Instructions for the task:
Find the line containing "sheep & 1 \\ \hline". Retype it and every line after it through the end of the entries, exactly as written, with nothing added.

Dataset entries:
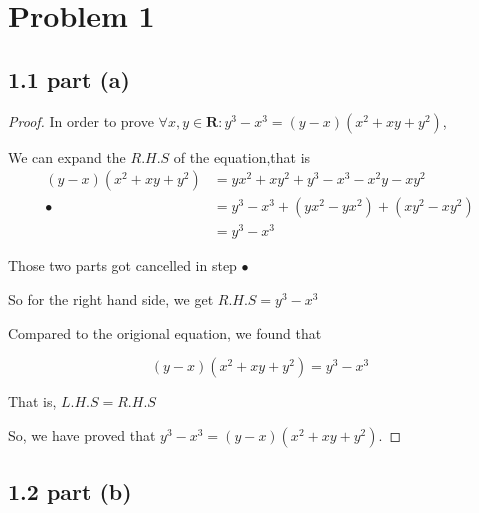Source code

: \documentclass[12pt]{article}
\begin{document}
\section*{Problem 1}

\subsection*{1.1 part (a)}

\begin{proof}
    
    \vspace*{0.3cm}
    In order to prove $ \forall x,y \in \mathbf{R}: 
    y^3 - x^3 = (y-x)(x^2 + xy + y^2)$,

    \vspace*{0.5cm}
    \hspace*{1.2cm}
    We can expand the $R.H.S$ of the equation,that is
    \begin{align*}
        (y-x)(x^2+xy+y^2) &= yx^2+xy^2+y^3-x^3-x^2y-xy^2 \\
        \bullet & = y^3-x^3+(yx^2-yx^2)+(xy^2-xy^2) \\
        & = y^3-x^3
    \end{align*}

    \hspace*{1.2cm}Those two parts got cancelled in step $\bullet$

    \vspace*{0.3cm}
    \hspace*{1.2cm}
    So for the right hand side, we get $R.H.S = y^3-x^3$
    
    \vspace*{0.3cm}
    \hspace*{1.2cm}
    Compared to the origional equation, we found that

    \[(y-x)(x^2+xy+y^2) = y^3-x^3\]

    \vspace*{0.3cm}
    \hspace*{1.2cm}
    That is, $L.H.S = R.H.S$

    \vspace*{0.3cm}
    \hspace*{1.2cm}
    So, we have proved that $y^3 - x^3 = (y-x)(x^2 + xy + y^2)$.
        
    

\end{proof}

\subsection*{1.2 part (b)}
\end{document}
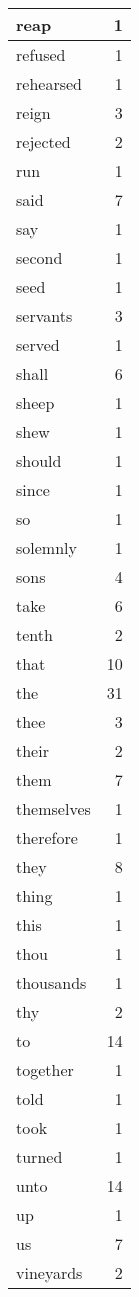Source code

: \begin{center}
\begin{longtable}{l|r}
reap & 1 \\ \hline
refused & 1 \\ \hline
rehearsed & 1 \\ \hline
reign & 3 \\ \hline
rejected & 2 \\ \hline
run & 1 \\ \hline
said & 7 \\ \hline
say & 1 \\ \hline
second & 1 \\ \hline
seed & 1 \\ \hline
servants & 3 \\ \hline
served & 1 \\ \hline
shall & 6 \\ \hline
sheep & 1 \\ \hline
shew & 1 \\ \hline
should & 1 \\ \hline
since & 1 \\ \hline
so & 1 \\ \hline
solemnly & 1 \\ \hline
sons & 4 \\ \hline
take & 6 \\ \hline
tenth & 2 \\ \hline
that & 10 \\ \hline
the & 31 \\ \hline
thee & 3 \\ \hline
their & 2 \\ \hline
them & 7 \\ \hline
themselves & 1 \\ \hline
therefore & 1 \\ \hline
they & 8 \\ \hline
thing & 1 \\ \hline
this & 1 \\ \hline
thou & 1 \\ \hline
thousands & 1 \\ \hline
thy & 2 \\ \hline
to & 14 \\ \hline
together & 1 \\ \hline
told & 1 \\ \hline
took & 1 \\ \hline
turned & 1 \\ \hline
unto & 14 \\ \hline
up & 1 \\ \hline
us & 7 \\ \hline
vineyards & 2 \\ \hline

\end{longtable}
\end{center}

Answer below:
sheep & 1 \\ \hline
shew & 1 \\ \hline
should & 1 \\ \hline
since & 1 \\ \hline
so & 1 \\ \hline
solemnly & 1 \\ \hline
sons & 4 \\ \hline
take & 6 \\ \hline
tenth & 2 \\ \hline
that & 10 \\ \hline
the & 31 \\ \hline
thee & 3 \\ \hline
their & 2 \\ \hline
them & 7 \\ \hline
themselves & 1 \\ \hline
therefore & 1 \\ \hline
they & 8 \\ \hline
thing & 1 \\ \hline
this & 1 \\ \hline
thou & 1 \\ \hline
thousands & 1 \\ \hline
thy & 2 \\ \hline
to & 14 \\ \hline
together & 1 \\ \hline
told & 1 \\ \hline
took & 1 \\ \hline
turned & 1 \\ \hline
unto & 14 \\ \hline
up & 1 \\ \hline
us & 7 \\ \hline
vineyards & 2 \\ \hline

\end{longtable}
\end{center}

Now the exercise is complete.